Interoperability is the capacity of organisations to interact towards mutually beneficial goals, involving the sharing of information and knowledge through their supporting business processes, facilitated by the exchange of data between their Information and Communication Technology (ICT) systems. A significant impediment to progress in the digital single market is precisely this lack of interoperability.


Foundations for Interoperability​

European Vision and Strategic Imperatives​

The European Commission's strategy for Web 4.0 and VW is rooted in the ambition to shape a digital future defined by openness and global governance. This involves actively supporting open standards to ensure fair and equitable governance, preventing large organisations from monopolising the burgeoning digital sphere. Fundamentally, this strategy is designed to create a digital environment that is open, secure, trustworthy, fair, and inclusive, benefiting EU citizens, businesses, and public administrations alike.

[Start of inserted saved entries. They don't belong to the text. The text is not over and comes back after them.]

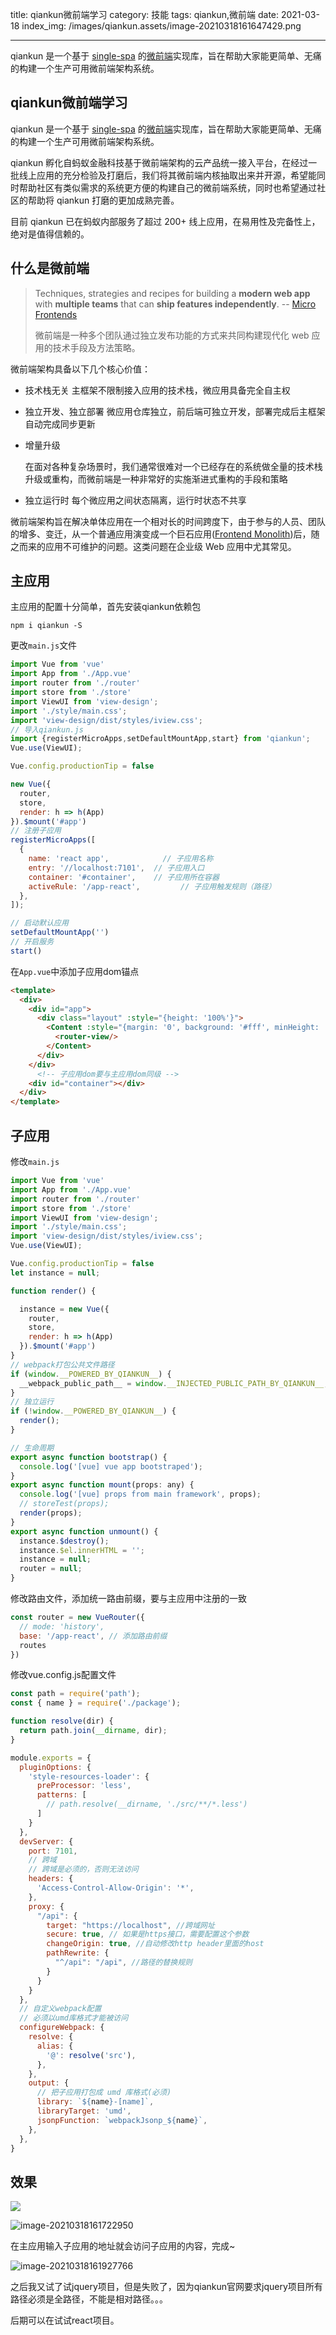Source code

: title: qiankun微前端学习
category: 技能
tags: qiankun,微前端
date: 2021-03-18
index_img: /images/qiankun.assets/image-20210318161647429.png

---


qiankun 是一个基于 [single-spa](https://github.com/CanopyTax/single-spa) 的[微前端](https://micro-frontends.org/)实现库，旨在帮助大家能更简单、无痛的构建一个生产可用微前端架构系统。

<!--more-->

## qiankun微前端学习

qiankun 是一个基于 [single-spa](https://github.com/CanopyTax/single-spa) 的[微前端](https://micro-frontends.org/)实现库，旨在帮助大家能更简单、无痛的构建一个生产可用微前端架构系统。

qiankun 孵化自蚂蚁金融科技基于微前端架构的云产品统一接入平台，在经过一批线上应用的充分检验及打磨后，我们将其微前端内核抽取出来并开源，希望能同时帮助社区有类似需求的系统更方便的构建自己的微前端系统，同时也希望通过社区的帮助将 qiankun 打磨的更加成熟完善。

目前 qiankun 已在蚂蚁内部服务了超过 200+ 线上应用，在易用性及完备性上，绝对是值得信赖的。

## 什么是微前端

> Techniques, strategies and recipes for building a **modern web app** with **multiple teams** that can **ship features independently**. -- [Micro Frontends](https://micro-frontends.org/)
>
> 微前端是一种多个团队通过独立发布功能的方式来共同构建现代化 web 应用的技术手段及方法策略。

微前端架构具备以下几个核心价值：

- 技术栈无关
  主框架不限制接入应用的技术栈，微应用具备完全自主权

- 独立开发、独立部署
  微应用仓库独立，前后端可独立开发，部署完成后主框架自动完成同步更新

- 增量升级

  在面对各种复杂场景时，我们通常很难对一个已经存在的系统做全量的技术栈升级或重构，而微前端是一种非常好的实施渐进式重构的手段和策略

- 独立运行时
  每个微应用之间状态隔离，运行时状态不共享

微前端架构旨在解决单体应用在一个相对长的时间跨度下，由于参与的人员、团队的增多、变迁，从一个普通应用演变成一个巨石应用([Frontend Monolith](https://www.youtube.com/watch?v=pU1gXA0rfwc))后，随之而来的应用不可维护的问题。这类问题在企业级 Web 应用中尤其常见。



## 主应用

主应用的配置十分简单，首先安装qiankun依赖包

`npm i qiankun -S`

更改`main.js`文件

```js
import Vue from 'vue'
import App from './App.vue'
import router from './router'
import store from './store'
import ViewUI from 'view-design';
import './style/main.css';
import 'view-design/dist/styles/iview.css';
// 导入qiankun.js
import {registerMicroApps,setDefaultMountApp,start} from 'qiankun';
Vue.use(ViewUI);

Vue.config.productionTip = false

new Vue({
  router,
  store,
  render: h => h(App)
}).$mount('#app')
// 注册子应用
registerMicroApps([
  {
    name: 'react app',            // 子应用名称
    entry: '//localhost:7101',  // 子应用入口
    container: '#container',    // 子应用所在容器
    activeRule: '/app-react',         // 子应用触发规则（路径）
  },
]);

// 启动默认应用
setDefaultMountApp('')
// 开启服务
start()

```

在`App.vue`中添加子应用dom锚点

```html
<template>
  <div>
    <div id="app">
      <div class="layout" :style="{height: '100%'}">
        <Content :style="{margin: '0', background: '#fff', minHeight: '220px', height: '100%'}">
          <router-view/>
        </Content>
      </div>
    </div>
      <!-- 子应用dom要与主应用dom同级 -->
    <div id="container"></div>
  </div>
</template>
```



## 子应用

修改`main.js`

```js
import Vue from 'vue'
import App from './App.vue'
import router from './router'
import store from './store'
import ViewUI from 'view-design';
import './style/main.css';
import 'view-design/dist/styles/iview.css';
Vue.use(ViewUI);

Vue.config.productionTip = false
let instance = null;

function render() {

  instance = new Vue({
    router,
    store,
    render: h => h(App)
  }).$mount('#app')
}
// webpack打包公共文件路径
if (window.__POWERED_BY_QIANKUN__) {
  __webpack_public_path__ = window.__INJECTED_PUBLIC_PATH_BY_QIANKUN__;
}
// 独立运行
if (!window.__POWERED_BY_QIANKUN__) {
  render();
}

// 生命周期
export async function bootstrap() {
  console.log('[vue] vue app bootstraped');
}
export async function mount(props: any) {
  console.log('[vue] props from main framework', props);
  // storeTest(props);
  render(props);
}
export async function unmount() {
  instance.$destroy();
  instance.$el.innerHTML = '';
  instance = null;
  router = null;
}

```

修改路由文件，添加统一路由前缀，要与主应用中注册的一致

```js
const router = new VueRouter({
  // mode: 'history',
  base: '/app-react', // 添加路由前缀
  routes
})
```

修改vue.config.js配置文件

```js
const path = require('path');
const { name } = require('./package');

function resolve(dir) {
  return path.join(__dirname, dir);
}

module.exports = {
  pluginOptions: {
    'style-resources-loader': {
      preProcessor: 'less',
      patterns: [
        // path.resolve(__dirname, './src/**/*.less')
      ]
    }
  },
  devServer: {
    port: 7101,
    // 跨域
    // 跨域是必须的，否则无法访问
    headers: {
      'Access-Control-Allow-Origin': '*',
    },
    proxy: {
      "/api": {
        target: "https://localhost", //跨域网址
        secure: true, // 如果是https接口，需要配置这个参数
        changeOrigin: true, //自动修改http header里面的host
        pathRewrite: {
          "^/api": "/api", //路径的替换规则
        }
      }
    }
  },
  // 自定义webpack配置
  // 必须以umd库格式才能被访问  
  configureWebpack: {
    resolve: {
      alias: {
        '@': resolve('src'),
      },
    },
    output: {
      // 把子应用打包成 umd 库格式(必须)
      library: `${name}-[name]`,
      libraryTarget: 'umd',
      jsonpFunction: `webpackJsonp_${name}`,
    },
  },
}

```

## 效果

![](/images/qiankun.assets/image-20210318161647429.png)

![image-20210318161722950](/images/qiankun.assets/image-20210318161722950.png)

在主应用输入子应用的地址就会访问子应用的内容，完成~



![image-20210318161927766](/images/qiankun.assets/image-20210318161927766.png)

之后我又试了试jquery项目，但是失败了，因为qiankun官网要求jquery项目所有路径必须是全路径，不能是相对路径。。。

后期可以在试试react项目。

These strategic objectives directly align with the overarching goals for Europe's digital future:

  1. Fair and Equal Governance: Ensuring fair and equal governance through open standards and interoperability is paramount to preventing market dominance, fostering a level playing field, and lowering entry barriers for small and medium-sized enterprises (SMEs) and innovators.

  2. Trustworthy Digital Environment: Interoperability is a foundational prerequisite for cultivating a digital environment that citizens can trust, ensuring security and privacy by design, promoting fairness in data access and economic participation, and guaranteeing universal inclusivity and accessibility.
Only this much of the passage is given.